Guinea pig hearts perfused in the presence of 9 mM glucose were subjected to 30 min of ischemia (coronary flow reduced to 6%) and were then reperfused. During reperfusion, 18 of the 34 hearts studied (first subgroup) exhibited irreversible ventricular fibrillation. The remaining 16 hearts (second subgroup) exhibited serious rhythm disturbances but did not fibrillate. Attempts to identify critical factors that might precipitate fibrillation led to an observation that hearts that fibrillated during reperfusion were characterized by low rates of glucose utilization (0.6 +/- 0.8 mumol/min per g dry wt. and low lactate plus pyruvate production (2.5 +/- 0.32 mumol/min per g dry wt.) during ischemia. In addition, these hearts had a low calculated cytoplasmic ATP-to-ADP ratio (10.0) and low residential glycogen levels (55 +/- 7.0 mumol glucose equivalents/g dry wt.) at the end of the ischemic period.
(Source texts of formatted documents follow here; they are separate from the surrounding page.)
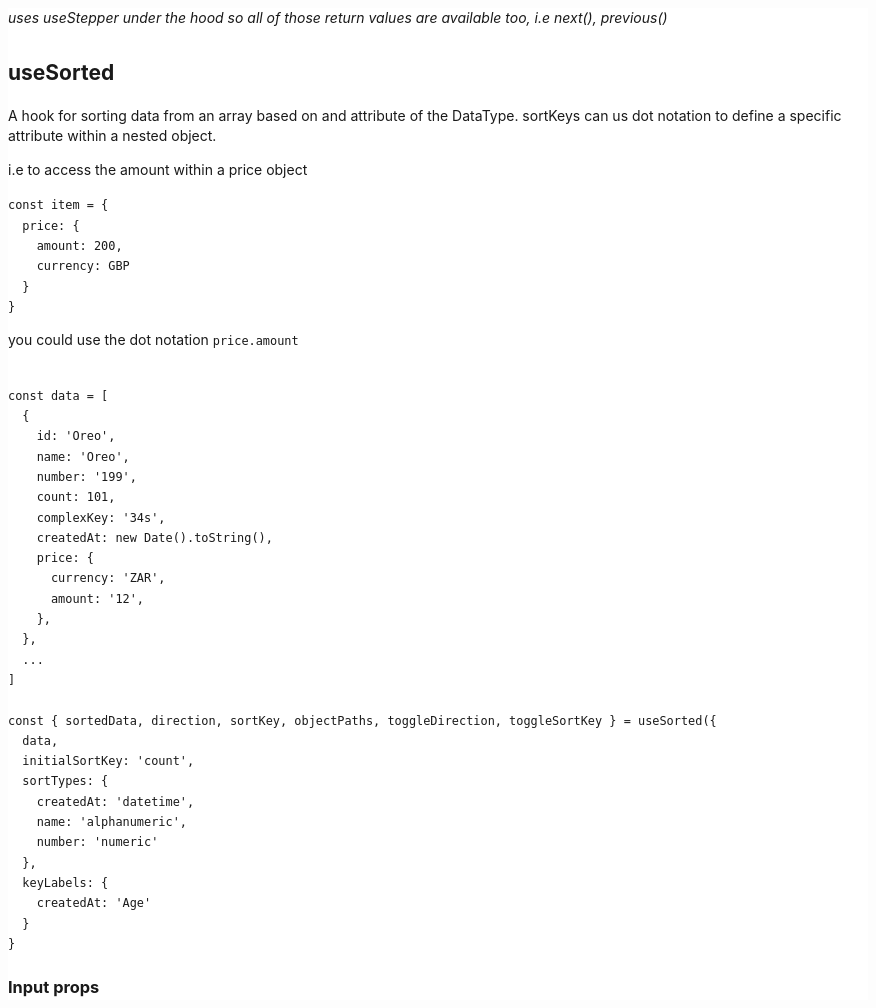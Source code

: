 _uses useStepper under the hood so all of those return values are available too, i.e next(), previous()_

## useSorted

A hook for sorting data from an array based on and attribute of the DataType. sortKeys can us dot notation to define a specific attribute within a nested object.

i.e to access the amount within a price object

```
const item = {
  price: {
    amount: 200,
    currency: GBP
  }
}
```

you could use the dot notation `price.amount`

```

const data = [
  {
    id: 'Oreo',
    name: 'Oreo',
    number: '199',
    count: 101,
    complexKey: '34s',
    createdAt: new Date().toString(),
    price: {
      currency: 'ZAR',
      amount: '12',
    },
  },
  ...
]

const { sortedData, direction, sortKey, objectPaths, toggleDirection, toggleSortKey } = useSorted({
  data,
  initialSortKey: 'count',
  sortTypes: {
    createdAt: 'datetime',
    name: 'alphanumeric',
    number: 'numeric'
  },
  keyLabels: {
    createdAt: 'Age'
  }
}
```

### Input props
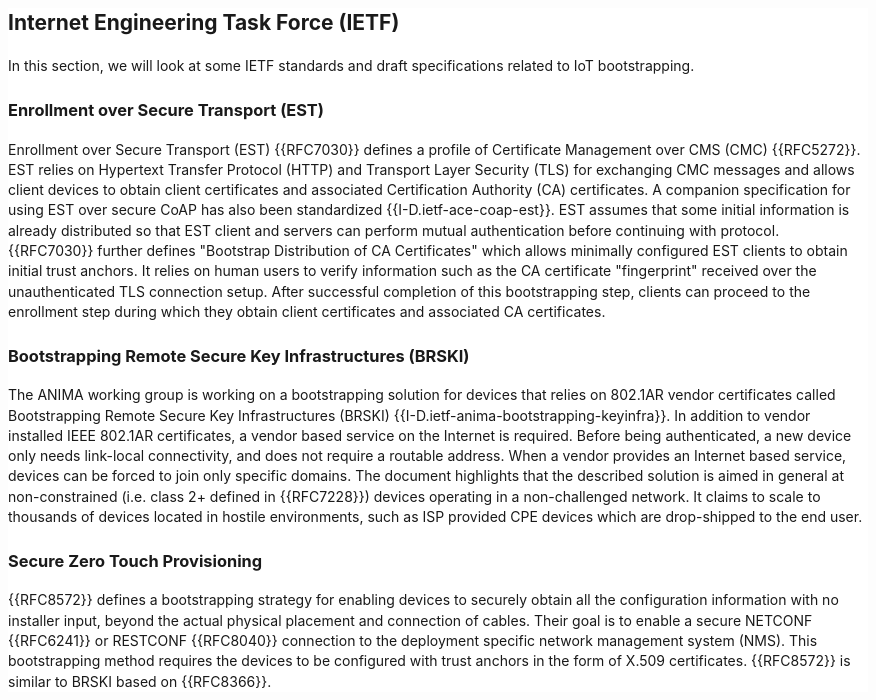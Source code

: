 
## Internet Engineering Task Force (IETF)

In this section, we will look at some IETF standards and draft specifications
related to IoT bootstrapping.

### Enrollment over Secure Transport (EST)

Enrollment over Secure Transport (EST) {{RFC7030}} defines a profile
of Certificate Management over CMS (CMC) {{RFC5272}}. EST relies on
Hypertext Transfer Protocol (HTTP) and Transport Layer Security
(TLS) for exchanging CMC messages and allows client devices to obtain client
certificates and associated Certification Authority (CA) certificates. A
companion specification for using EST over secure CoAP has also been
standardized {{I-D.ietf-ace-coap-est}}. EST assumes that some initial
information is already distributed so that
EST client and servers can perform mutual authentication before continuing
with protocol. {{RFC7030}} further defines "Bootstrap Distribution of
CA Certificates" which allows
minimally configured EST clients to obtain initial trust anchors. It relies
on human users to verify information such as the CA certificate "fingerprint"
received over the unauthenticated TLS connection setup. After successful
completion of this bootstrapping step, clients can proceed to the enrollment
step during which they obtain client certificates and associated CA certificates.


### Bootstrapping Remote Secure Key Infrastructures (BRSKI)

The ANIMA working group is working on a bootstrapping solution for devices
that relies on 802.1AR vendor certificates called Bootstrapping Remote Secure
Key Infrastructures (BRSKI)
{{I-D.ietf-anima-bootstrapping-keyinfra}}. In addition to vendor
installed IEEE 802.1AR certificates, a vendor based
service on the Internet is required. Before being authenticated, a new device
only needs link-local connectivity, and does not require a routable address.
When a vendor provides an Internet based service, devices can be forced to
join only specific domains. The document highlights that the described solution
is aimed in general at non-constrained (i.e. class 2+ defined in
{{RFC7228}}) devices operating in a non-challenged network. It claims to scale to thousands
of devices located in hostile environments, such as ISP provided CPE devices
which are drop-shipped to the end user.


### Secure Zero Touch Provisioning

 {{RFC8572}} defines a bootstrapping strategy for enabling devices to securely obtain
all the configuration information with no installer input, beyond the actual
physical placement and connection of cables. Their goal is to enable a secure
NETCONF {{RFC6241}} or RESTCONF {{RFC8040}} connection to the
deployment specific network management system (NMS). This
bootstrapping method requires the devices to be configured with trust anchors
in the form of X.509 certificates. {{RFC8572}} is similar to BRSKI based on {{RFC8366}}.
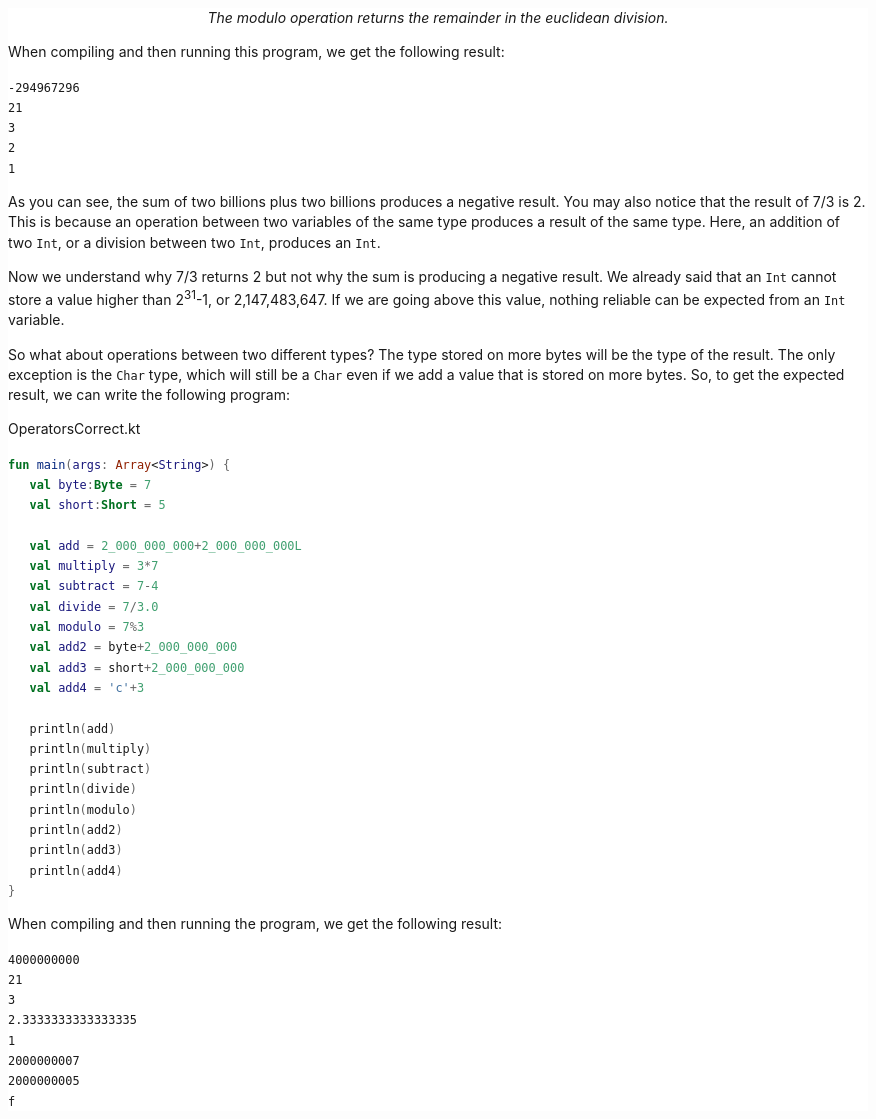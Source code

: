 <p style="text-align:center"><i>The modulo operation returns the remainder in the euclidean division.</i></p>

When compiling and then running this program, we get the following result:

<pre class="terminal"><code class="terminal">-294967296
21
3
2
1</code></pre>

As you can see, the sum of two billions plus two billions produces a negative result. You may also notice that the result of 7/3 is 2. This is because an operation between two variables of the same type produces a result of the same type. Here, an addition of two `Int`, or a division between two `Int`, produces an `Int`.

Now we understand why 7/3 returns 2 but not why the sum is producing a negative result. We already said that an `Int` cannot store a value higher than 2<sup>31</sup>-1, or 2,147,483,647. If we are going above this value, nothing reliable can be expected from an `Int` variable.

So what about operations between two different types? The type stored on more bytes will be the type of the result. The only exception is the `Char` type, which will still be a `Char` even if we add a value that is stored on more bytes. So, to get the expected result, we can write the following program:

<div class="fileTitle pageBreakBefore">OperatorsCorrect.kt</div>

```kotlin
fun main(args: Array<String>) {
   val byte:Byte = 7
   val short:Short = 5

   val add = 2_000_000_000+2_000_000_000L
   val multiply = 3*7
   val subtract = 7-4
   val divide = 7/3.0
   val modulo = 7%3
   val add2 = byte+2_000_000_000
   val add3 = short+2_000_000_000
   val add4 = 'c'+3

   println(add)
   println(multiply)
   println(subtract)
   println(divide)
   println(modulo)
   println(add2)
   println(add3)
   println(add4)
}
```

When compiling and then running the program, we get the following result:

<pre class="terminal"><code class="terminal">4000000000
21
3
2.3333333333333335
1
2000000007
2000000005
f</code></pre>
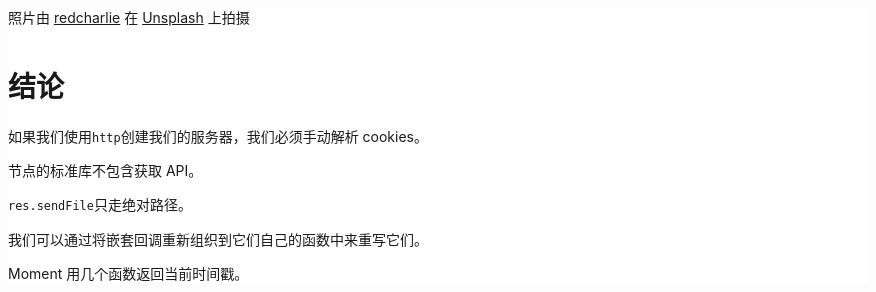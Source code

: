 照片由 [redcharlie](https://unsplash.com/@redcharlie?utm_source=medium&utm_medium=referral) 在 [Unsplash](https://unsplash.com?utm_source=medium&utm_medium=referral) 上拍摄

# 结论

如果我们使用`http`创建我们的服务器，我们必须手动解析 cookies。

节点的标准库不包含获取 API。

`res.sendFile`只走绝对路径。

我们可以通过将嵌套回调重新组织到它们自己的函数中来重写它们。

Moment 用几个函数返回当前时间戳。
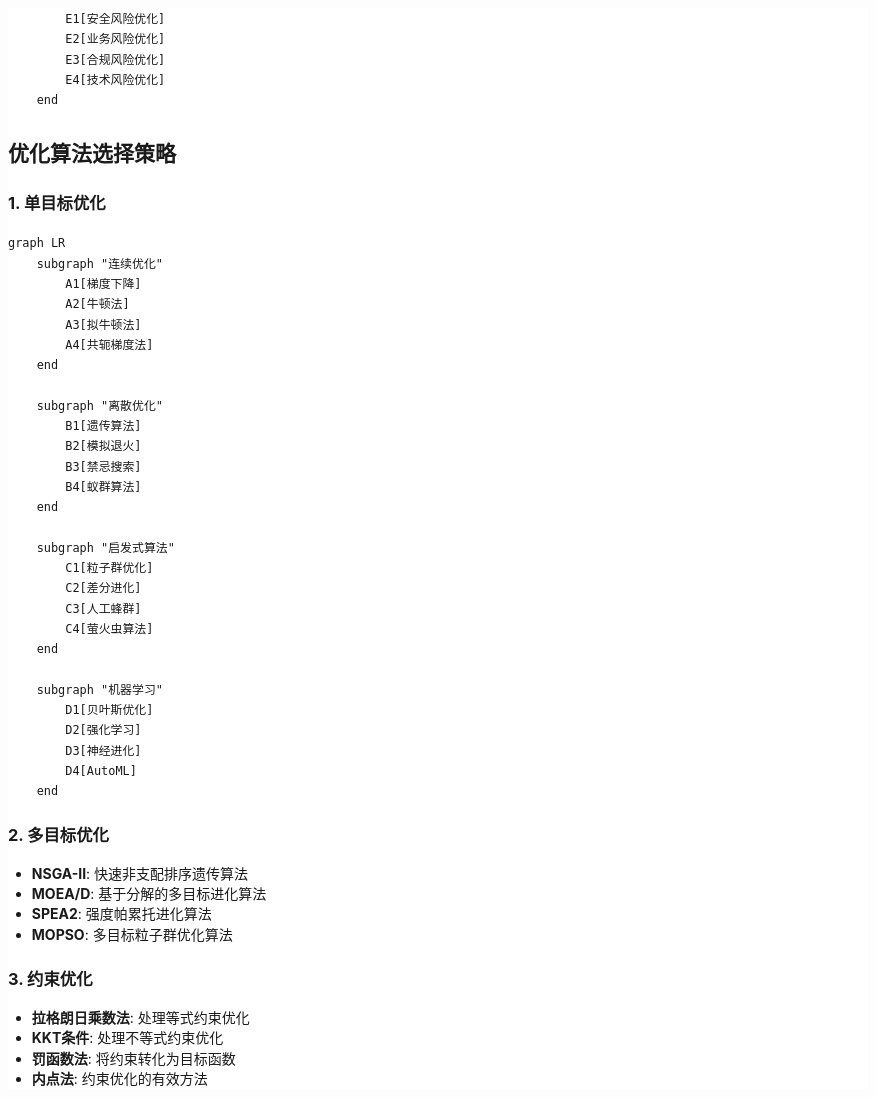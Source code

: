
 ```mermaid
        E1[安全风险优化]
        E2[业务风险优化]
        E3[合规风险优化]
        E4[技术风险优化]
    end
```

## 优化算法选择策略

### 1. 单目标优化
```mermaid
graph LR
    subgraph "连续优化"
        A1[梯度下降]
        A2[牛顿法]
        A3[拟牛顿法]
        A4[共轭梯度法]
    end
    
    subgraph "离散优化"
        B1[遗传算法]
        B2[模拟退火]
        B3[禁忌搜索]
        B4[蚁群算法]
    end
    
    subgraph "启发式算法"
        C1[粒子群优化]
        C2[差分进化]
        C3[人工蜂群]
        C4[萤火虫算法]
    end
    
    subgraph "机器学习"
        D1[贝叶斯优化]
        D2[强化学习]
        D3[神经进化]
        D4[AutoML]
    end
```

### 2. 多目标优化
- **NSGA-II**: 快速非支配排序遗传算法
- **MOEA/D**: 基于分解的多目标进化算法
- **SPEA2**: 强度帕累托进化算法
- **MOPSO**: 多目标粒子群优化算法

### 3. 约束优化
- **拉格朗日乘数法**: 处理等式约束优化
- **KKT条件**: 处理不等式约束优化
- **罚函数法**: 将约束转化为目标函数
- **内点法**: 约束优化的有效方法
In contrast, in hearts that did not fibrillate (group 2), glucose utilization (2.5 +/- 0.12 mumol/min per g dry wt.) was higher, lactate plus pyruvate production was higher (7.4 +/- 0.03 mumol/min per g dry wt.), cytoplasmic ATP-to-ADP ratio was higher (36.0), and residual glycogen levels were higher (163 +/- 23 mumol glucose equivalents/g dry wt.). Thus, two distinct populations of guinea pig hearts were apparent, and comparison between the two groups indicated an association among glucose utilization, cytoplasmic energy status, and myocardial electrical stability.